星のビジューブローチを巡る
祖母の思い出について
— 惑星ニャーナス物語 —
幼い頃、母に連れられて亡くなった祖母が使っていたという、古いアトリエに行ったことがある。
アトリエには布や糸の他にもレースにリボン、ボタンといった小物までもが所狭しと並んでいた。小さな私の目には見るものすべてが新鮮に映り、まるで宝箱のようだと思ったのを覚えている。

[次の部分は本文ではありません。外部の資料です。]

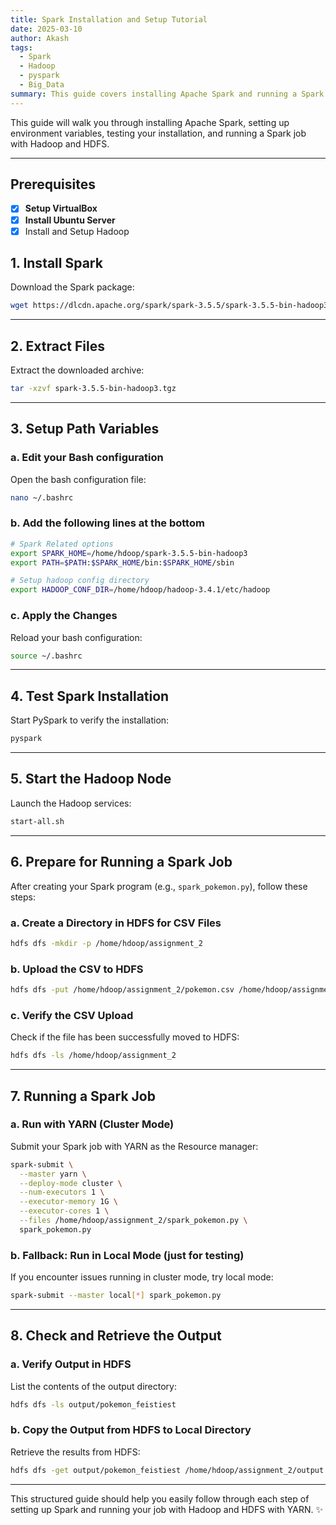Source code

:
 ```yaml
---
title: Spark Installation and Setup Tutorial
date: 2025-03-10
author: Akash
tags:
  - Spark
  - Hadoop
  - pyspark
  - Big_Data
summary: This guide covers installing Apache Spark and running a Spark job with Hadoop and HDFS.
---
```


This guide will walk you through installing Apache Spark, setting up environment variables, testing your installation, and running a Spark job with Hadoop and HDFS.

---
## Prerequisites 
- [x] **Setup VirtualBox** 
- [x] **Install Ubuntu Server** 
- [x] Install and Setup Hadoop

## 1. Install Spark

Download the Spark package:

```bash
wget https://dlcdn.apache.org/spark/spark-3.5.5/spark-3.5.5-bin-hadoop3.tgz
```

---

## 2. Extract Files

Extract the downloaded archive:

```bash
tar -xzvf spark-3.5.5-bin-hadoop3.tgz
```

---

## 3. Setup Path Variables

### a. Edit your Bash configuration

Open the bash configuration file:

```bash
nano ~/.bashrc
```

### b. Add the following lines at the bottom

```bash
# Spark Related options
export SPARK_HOME=/home/hdoop/spark-3.5.5-bin-hadoop3
export PATH=$PATH:$SPARK_HOME/bin:$SPARK_HOME/sbin

# Setup hadoop config directory
export HADOOP_CONF_DIR=/home/hdoop/hadoop-3.4.1/etc/hadoop
```

### c. Apply the Changes

Reload your bash configuration:

```bash
source ~/.bashrc
```

---

## 4. Test Spark Installation

Start PySpark to verify the installation:

```bash
pyspark
```

---

## 5. Start the Hadoop Node

Launch the Hadoop services:

```bash
start-all.sh
```

---

## 6. Prepare for Running a Spark Job

After creating your Spark program (e.g., `spark_pokemon.py`), follow these steps:

### a. Create a Directory in HDFS for CSV Files

```bash
hdfs dfs -mkdir -p /home/hdoop/assignment_2
```

### b. Upload the CSV to HDFS

```bash
hdfs dfs -put /home/hdoop/assignment_2/pokemon.csv /home/hdoop/assignment_2
```

### c. Verify the CSV Upload

Check if the file has been successfully moved to HDFS:

```bash
hdfs dfs -ls /home/hdoop/assignment_2
```

---

## 7. Running a Spark Job

### a. Run with YARN (Cluster Mode)

Submit your Spark job with YARN as the Resource manager:

```bash
spark-submit \
  --master yarn \
  --deploy-mode cluster \
  --num-executors 1 \
  --executor-memory 1G \
  --executor-cores 1 \
  --files /home/hdoop/assignment_2/spark_pokemon.py \
  spark_pokemon.py
```

### b. Fallback: Run in Local Mode (just for testing)

If you encounter issues running in cluster mode, try local mode:

```bash
spark-submit --master local[*] spark_pokemon.py
```

---

## 8. Check and Retrieve the Output

### a. Verify Output in HDFS

List the contents of the output directory:

```bash
hdfs dfs -ls output/pokemon_feistiest
```

### b. Copy the Output from HDFS to Local Directory

Retrieve the results from HDFS:

```bash
hdfs dfs -get output/pokemon_feistiest /home/hdoop/assignment_2/output
```

---

This structured guide should help you easily follow through each step of setting up Spark and running your job with Hadoop and HDFS with YARN. ✨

その宝箱のようなアトリエで、古い戸棚の奥に大切そうにしまわれている小さな箱を見つけた。
箱をそうっと開けてみる。
中には銀色の星の形をしたブローチが収まっていた。しっとりと艷やかに光を纏うパール。鈍く瞬くシルバーのビーズは星の輪郭をなぞり、クリスタルガラスは控えめに優しく輝く。
薄暗いアトリエのなか、ブローチの周りだけがぼうっと明るく浮かび上がったように感じた。
「このブローチはなに?」
母に尋ねてみる。
遠い昔、祖母が当時の女王陛下から受け賜ったものだと母は教えてくれた。若い頃の祖母は都でお針子をしており、腕を認められて王室付きの職人として働いていたのだ。
それから数年後、アトリエは知り合いの手に渡りブローチだけが母の手元に残った。その母も数年前にこの世を去り此処にはいない。
持ち主を失ったブローチは、今は私の手元でひっそりと静かに輝いている。